[What to produce] The answer should contain every entry below, copied exactly.

Stored data entries:
▬▬▬▬▬▬▬▬▬▬

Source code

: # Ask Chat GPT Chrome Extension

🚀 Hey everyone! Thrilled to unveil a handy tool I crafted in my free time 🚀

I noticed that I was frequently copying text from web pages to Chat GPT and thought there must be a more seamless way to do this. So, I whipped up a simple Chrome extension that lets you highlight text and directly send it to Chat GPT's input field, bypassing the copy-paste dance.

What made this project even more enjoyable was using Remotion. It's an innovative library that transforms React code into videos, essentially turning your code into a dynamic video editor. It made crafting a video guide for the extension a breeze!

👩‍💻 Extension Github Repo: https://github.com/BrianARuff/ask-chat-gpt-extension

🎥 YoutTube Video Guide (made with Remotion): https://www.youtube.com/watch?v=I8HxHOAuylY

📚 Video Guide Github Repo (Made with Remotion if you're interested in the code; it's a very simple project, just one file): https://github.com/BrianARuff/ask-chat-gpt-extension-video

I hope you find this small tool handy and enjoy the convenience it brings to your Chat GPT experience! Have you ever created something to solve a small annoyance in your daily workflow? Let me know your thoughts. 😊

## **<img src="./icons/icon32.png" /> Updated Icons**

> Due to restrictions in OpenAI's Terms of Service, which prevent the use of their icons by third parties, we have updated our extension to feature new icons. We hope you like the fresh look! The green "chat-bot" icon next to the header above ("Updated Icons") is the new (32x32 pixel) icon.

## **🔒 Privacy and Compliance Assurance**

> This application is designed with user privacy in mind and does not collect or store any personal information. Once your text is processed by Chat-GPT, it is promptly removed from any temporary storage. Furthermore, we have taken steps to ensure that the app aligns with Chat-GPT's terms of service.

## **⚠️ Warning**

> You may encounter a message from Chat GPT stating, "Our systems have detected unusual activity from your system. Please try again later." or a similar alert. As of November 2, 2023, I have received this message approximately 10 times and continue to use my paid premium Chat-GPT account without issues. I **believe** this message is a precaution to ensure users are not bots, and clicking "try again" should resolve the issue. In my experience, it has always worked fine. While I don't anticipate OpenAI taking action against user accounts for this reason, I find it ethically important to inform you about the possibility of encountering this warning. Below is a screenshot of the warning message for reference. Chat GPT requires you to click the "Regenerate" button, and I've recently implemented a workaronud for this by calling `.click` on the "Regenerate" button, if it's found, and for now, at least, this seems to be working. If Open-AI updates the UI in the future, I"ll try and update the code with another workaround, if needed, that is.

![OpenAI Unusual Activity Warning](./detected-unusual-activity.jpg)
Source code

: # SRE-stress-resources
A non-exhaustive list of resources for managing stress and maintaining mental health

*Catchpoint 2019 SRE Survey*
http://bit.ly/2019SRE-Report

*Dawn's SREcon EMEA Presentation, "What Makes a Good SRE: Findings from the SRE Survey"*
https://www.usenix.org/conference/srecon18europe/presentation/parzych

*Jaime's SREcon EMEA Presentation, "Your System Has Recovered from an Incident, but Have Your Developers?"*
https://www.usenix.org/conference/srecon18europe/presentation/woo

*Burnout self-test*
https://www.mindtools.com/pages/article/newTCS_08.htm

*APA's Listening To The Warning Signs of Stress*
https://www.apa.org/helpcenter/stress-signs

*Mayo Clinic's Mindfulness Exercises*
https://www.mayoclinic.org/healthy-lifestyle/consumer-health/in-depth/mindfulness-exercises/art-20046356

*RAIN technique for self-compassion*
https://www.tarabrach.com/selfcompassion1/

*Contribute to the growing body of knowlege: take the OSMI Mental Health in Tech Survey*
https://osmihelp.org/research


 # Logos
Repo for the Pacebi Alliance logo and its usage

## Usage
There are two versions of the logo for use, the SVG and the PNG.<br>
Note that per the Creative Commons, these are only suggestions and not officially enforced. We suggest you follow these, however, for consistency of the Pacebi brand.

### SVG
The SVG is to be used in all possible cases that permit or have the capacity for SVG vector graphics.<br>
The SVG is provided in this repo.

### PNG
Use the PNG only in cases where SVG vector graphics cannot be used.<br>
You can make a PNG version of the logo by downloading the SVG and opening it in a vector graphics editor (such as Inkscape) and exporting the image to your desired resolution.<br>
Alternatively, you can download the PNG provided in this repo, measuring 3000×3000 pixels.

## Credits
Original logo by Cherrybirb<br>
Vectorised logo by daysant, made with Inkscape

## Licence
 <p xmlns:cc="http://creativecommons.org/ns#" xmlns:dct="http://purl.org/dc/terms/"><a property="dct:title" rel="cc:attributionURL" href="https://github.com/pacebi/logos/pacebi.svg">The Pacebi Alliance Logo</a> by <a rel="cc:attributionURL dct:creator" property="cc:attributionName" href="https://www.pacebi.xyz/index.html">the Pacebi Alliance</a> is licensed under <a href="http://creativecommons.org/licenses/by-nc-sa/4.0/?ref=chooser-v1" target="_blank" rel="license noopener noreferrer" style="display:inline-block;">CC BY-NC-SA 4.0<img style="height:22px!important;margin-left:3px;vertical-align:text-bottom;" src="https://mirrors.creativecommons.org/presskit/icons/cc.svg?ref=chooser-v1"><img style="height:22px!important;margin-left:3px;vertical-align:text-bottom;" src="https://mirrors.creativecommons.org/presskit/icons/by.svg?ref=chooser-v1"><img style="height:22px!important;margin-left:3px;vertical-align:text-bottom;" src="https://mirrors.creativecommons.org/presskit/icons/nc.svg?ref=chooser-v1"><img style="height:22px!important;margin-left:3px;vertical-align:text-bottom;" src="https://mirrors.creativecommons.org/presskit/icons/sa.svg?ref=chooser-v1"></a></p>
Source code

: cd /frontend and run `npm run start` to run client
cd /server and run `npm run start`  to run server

▬▬▬▬▬▬▬▬▬▬

[Exercise output]
Source code

: # Ask Chat GPT Chrome Extension

🚀 Hey everyone! Thrilled to unveil a handy tool I crafted in my free time 🚀

I noticed that I was frequently copying text from web pages to Chat GPT and thought there must be a more seamless way to do this. So, I whipped up a simple Chrome extension that lets you highlight text and directly send it to Chat GPT's input field, bypassing the copy-paste dance.

What made this project even more enjoyable was using Remotion. It's an innovative library that transforms React code into videos, essentially turning your code into a dynamic video editor. It made crafting a video guide for the extension a breeze!

👩‍💻 Extension Github Repo: https://github.com/BrianARuff/ask-chat-gpt-extension

🎥 YoutTube Video Guide (made with Remotion): https://www.youtube.com/watch?v=I8HxHOAuylY

📚 Video Guide Github Repo (Made with Remotion if you're interested in the code; it's a very simple project, just one file): https://github.com/BrianARuff/ask-chat-gpt-extension-video

I hope you find this small tool handy and enjoy the convenience it brings to your Chat GPT experience! Have you ever created something to solve a small annoyance in your daily workflow? Let me know your thoughts. 😊

## **<img src="./icons/icon32.png" /> Updated Icons**

> Due to restrictions in OpenAI's Terms of Service, which prevent the use of their icons by third parties, we have updated our extension to feature new icons. We hope you like the fresh look! The green "chat-bot" icon next to the header above ("Updated Icons") is the new (32x32 pixel) icon.

## **🔒 Privacy and Compliance Assurance**

> This application is designed with user privacy in mind and does not collect or store any personal information. Once your text is processed by Chat-GPT, it is promptly removed from any temporary storage. Furthermore, we have taken steps to ensure that the app aligns with Chat-GPT's terms of service.

## **⚠️ Warning**

> You may encounter a message from Chat GPT stating, "Our systems have detected unusual activity from your system. Please try again later." or a similar alert. As of November 2, 2023, I have received this message approximately 10 times and continue to use my paid premium Chat-GPT account without issues. I **believe** this message is a precaution to ensure users are not bots, and clicking "try again" should resolve the issue. In my experience, it has always worked fine. While I don't anticipate OpenAI taking action against user accounts for this reason, I find it ethically important to inform you about the possibility of encountering this warning. Below is a screenshot of the warning message for reference. Chat GPT requires you to click the "Regenerate" button, and I've recently implemented a workaronud for this by calling `.click` on the "Regenerate" button, if it's found, and for now, at least, this seems to be working. If Open-AI updates the UI in the future, I"ll try and update the code with another workaround, if needed, that is.

![OpenAI Unusual Activity Warning](./detected-unusual-activity.jpg)
Source code

: # SRE-stress-resources
A non-exhaustive list of resources for managing stress and maintaining mental health

*Catchpoint 2019 SRE Survey*
http://bit.ly/2019SRE-Report

*Dawn's SREcon EMEA Presentation, "What Makes a Good SRE: Findings from the SRE Survey"*
https://www.usenix.org/conference/srecon18europe/presentation/parzych

*Jaime's SREcon EMEA Presentation, "Your System Has Recovered from an Incident, but Have Your Developers?"*
https://www.usenix.org/conference/srecon18europe/presentation/woo

*Burnout self-test*
https://www.mindtools.com/pages/article/newTCS_08.htm

*APA's Listening To The Warning Signs of Stress*
https://www.apa.org/helpcenter/stress-signs

*Mayo Clinic's Mindfulness Exercises*
https://www.mayoclinic.org/healthy-lifestyle/consumer-health/in-depth/mindfulness-exercises/art-20046356

*RAIN technique for self-compassion*
https://www.tarabrach.com/selfcompassion1/

*Contribute to the growing body of knowlege: take the OSMI Mental Health in Tech Survey*
https://osmihelp.org/research


 # Logos
Repo for the Pacebi Alliance logo and its usage

## Usage
There are two versions of the logo for use, the SVG and the PNG.<br>
Note that per the Creative Commons, these are only suggestions and not officially enforced. We suggest you follow these, however, for consistency of the Pacebi brand.

### SVG
The SVG is to be used in all possible cases that permit or have the capacity for SVG vector graphics.<br>
The SVG is provided in this repo.

### PNG
Use the PNG only in cases where SVG vector graphics cannot be used.<br>
You can make a PNG version of the logo by downloading the SVG and opening it in a vector graphics editor (such as Inkscape) and exporting the image to your desired resolution.<br>
Alternatively, you can download the PNG provided in this repo, measuring 3000×3000 pixels.

## Credits
Original logo by Cherrybirb<br>
Vectorised logo by daysant, made with Inkscape

## Licence
 <p xmlns:cc="http://creativecommons.org/ns#" xmlns:dct="http://purl.org/dc/terms/"><a property="dct:title" rel="cc:attributionURL" href="https://github.com/pacebi/logos/pacebi.svg">The Pacebi Alliance Logo</a> by <a rel="cc:attributionURL dct:creator" property="cc:attributionName" href="https://www.pacebi.xyz/index.html">the Pacebi Alliance</a> is licensed under <a href="http://creativecommons.org/licenses/by-nc-sa/4.0/?ref=chooser-v1" target="_blank" rel="license noopener noreferrer" style="display:inline-block;">CC BY-NC-SA 4.0<img style="height:22px!important;margin-left:3px;vertical-align:text-bottom;" src="https://mirrors.creativecommons.org/presskit/icons/cc.svg?ref=chooser-v1"><img style="height:22px!important;margin-left:3px;vertical-align:text-bottom;" src="https://mirrors.creativecommons.org/presskit/icons/by.svg?ref=chooser-v1"><img style="height:22px!important;margin-left:3px;vertical-align:text-bottom;" src="https://mirrors.creativecommons.org/presskit/icons/nc.svg?ref=chooser-v1"><img style="height:22px!important;margin-left:3px;vertical-align:text-bottom;" src="https://mirrors.creativecommons.org/presskit/icons/sa.svg?ref=chooser-v1"></a></p>
Source code

: cd /frontend and run `npm run start` to run client
cd /server and run `npm run start`  to run server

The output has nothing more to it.